Essa dúvida só não é infantil, como a da semana passada, porque se esconde tão à vista de todos, no entroncamento de etimologia e matemática, que nem as crianças costumam enxergá-la.
Se o mês em que estamos se chama outubro, do latim “october”, por que cargas de dilúvio não ocupa no calendário a posição de número oito, como seu nome indica, e sim a de número dez?
Se formos reparar, isso já valia para o mês passado, setembro (“september”), etimologicamente o de número sete mas no calendário o nono —o mesmo descompasso que acomete novembro (“november”), o décimo primeiro, e dezembro (“december”), o décimo segundo. Os nomes estão dois meses atrasados.
E esse não é ainda o mistério completo. Por que será que, sendo tão regular no período de setembro a dezembro, o desacordo entre nome e posição numérica dos meses não vale também para o restante do calendário?
Para trazer à luz essa razão, só cavando fundo na história. Mais precisamente até o tempo dos calendários romanos primitivos, anteriores a 46 a.C., que a princípio eram lunares e compostos de dez meses.
A nomenclatura já era confusa na época. O ano começava devoto, com “martius” (homenagem ao deus Marte), e seguia com “aprilis” (nome de origem obscura para um mês dedicado a Vênus), “maius” (que lembra a deusa Maia, embora haja quem diga que é consagrado a Apolo) e “junius” (em homenagem a Mercúrio, apesar de o nome sugerir uma participação da deusa Juno ou de Junius Brutus, primeiro cônsul de Roma).

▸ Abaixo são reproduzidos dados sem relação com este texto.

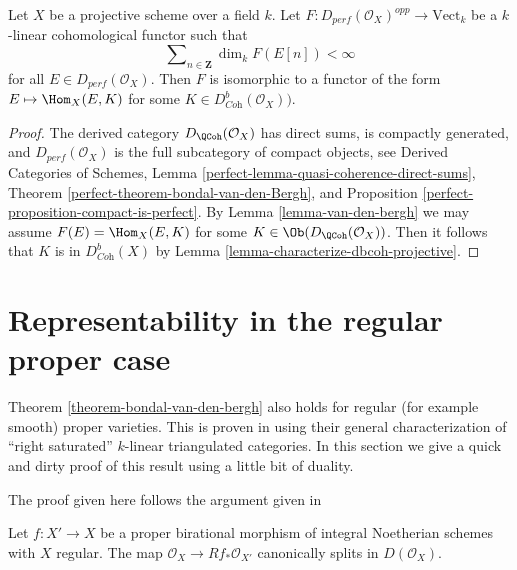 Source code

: \begin{theorem}
\label{theorem-bondal-van-den-bergh}
\begin{reference}
\cite[Theorem A.1]{BvdB}
\end{reference}
Let $X$ be a projective scheme over a field $k$.
Let $F : D_{perf}(\mathcal{O}_X)^{opp} \to \text{Vect}_k$
be a $k$-linear cohomological functor such that
$$
\sum\nolimits_{n \in \mathbf{Z}} \dim_k F(E[n]) < \infty
$$
for all $E \in D_{perf}(\mathcal{O}_X)$. Then $F$ is isomorphic to a functor
of the form $E \mapsto \Hom_X(E, K)$ for some
$K \in D^b_{\textit{Coh}}(\mathcal{O}_X))$.
\end{theorem}

\begin{proof}
The derived category $D_\QCoh(\mathcal{O}_X)$ has direct sums,
is compactly generated, and $D_{perf}(\mathcal{O}_X)$ is the full subcategory
of compact objects, see
Derived Categories of Schemes, Lemma
\ref{perfect-lemma-quasi-coherence-direct-sums},
Theorem \ref{perfect-theorem-bondal-van-den-Bergh}, and
Proposition \ref{perfect-proposition-compact-is-perfect}.
By Lemma \ref{lemma-van-den-bergh} we may assume
$F(E) = \Hom_X(E, K)$ for some $K \in \Ob(D_\QCoh(\mathcal{O}_X))$.
Then it follows that $K$ is in $D^b_{\textit{Coh}}(X)$
by Lemma \ref{lemma-characterize-dbcoh-projective}.
\end{proof}




\section{Representability in the regular proper case}
\label{section-regular-proper}

\noindent
Theorem \ref{theorem-bondal-van-den-bergh}
also holds for regular (for example smooth) proper varieties. This
is proven in \cite{BvdB} using their general characterization
of ``right saturated'' $k$-linear triangulated categories. In this
section we give a quick and dirty proof of this result using a little
bit of duality.

\begin{lemma}
\label{lemma-trace-map}
\begin{reference}
The proof given here follows the argument given in
\cite[Remark 3.4]{MS}
\end{reference}
Let $f : X' \to X$ be a proper birational morphism of integral Noetherian
schemes with $X$ regular. The map $\mathcal{O}_X \to Rf_*\mathcal{O}_{X'}$
canonically splits in $D(\mathcal{O}_X)$.
\end{lemma}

Era a partir de julho que o velho calendário trocava o papo mitológico pela contagem nos dedos: o quinto mês da série foi batizado “quintilis”, o sexto “sextilis”, o sétimo “september” —e assim por diante.
Como se vê, outubro era mesmo o oitavo mês, e tudo ficava casadinho. O único problema é que isso deixava 61 dias de fora do calendário, como se janeiro e fevereiro não existissem. O inverno (europeu, claro) não entrava na conta.
Quando, ainda no século 8º a.C., “januarius” e “februarius” vieram completar o time, a coisa ficou confusa por um tempo: às vezes os novos meses apareciam no início da série, às vezes fechavam o ciclo.
De todo modo, foram mantidos a princípio todos os nomes consagrados, tanto os numéricos quanto os mitológicos, ao lado dos recém-chegados janeiro e fevereiro —o primeiro em homenagem ao deus Janus e o segundo, o “mês da expiação”.
Em 46 a.C., a reforma que criou o calendário juliano, batizado em homenagem a Júlio César, fixou janeiro e fevereiro no início do ano e transformou “quintilis” em “julius”. Meio século depois, “sextilis” foi rebatizado “augustus” em homenagem a Augusto, herdeiro e sucessor de JC.
Ninguém parecia preocupado com o fato de que a lógica matemática tinha ido para as cucuias. O que é compreensível. Por quantos anos continuamos a chamar de “das oito” a novela que já começava às 21h?
Nosso calendário, o gregoriano, criado pelo papa Gregório em 1582 e baseado no juliano, manteve todos os nomes dessa colcha de retalhos etimológica.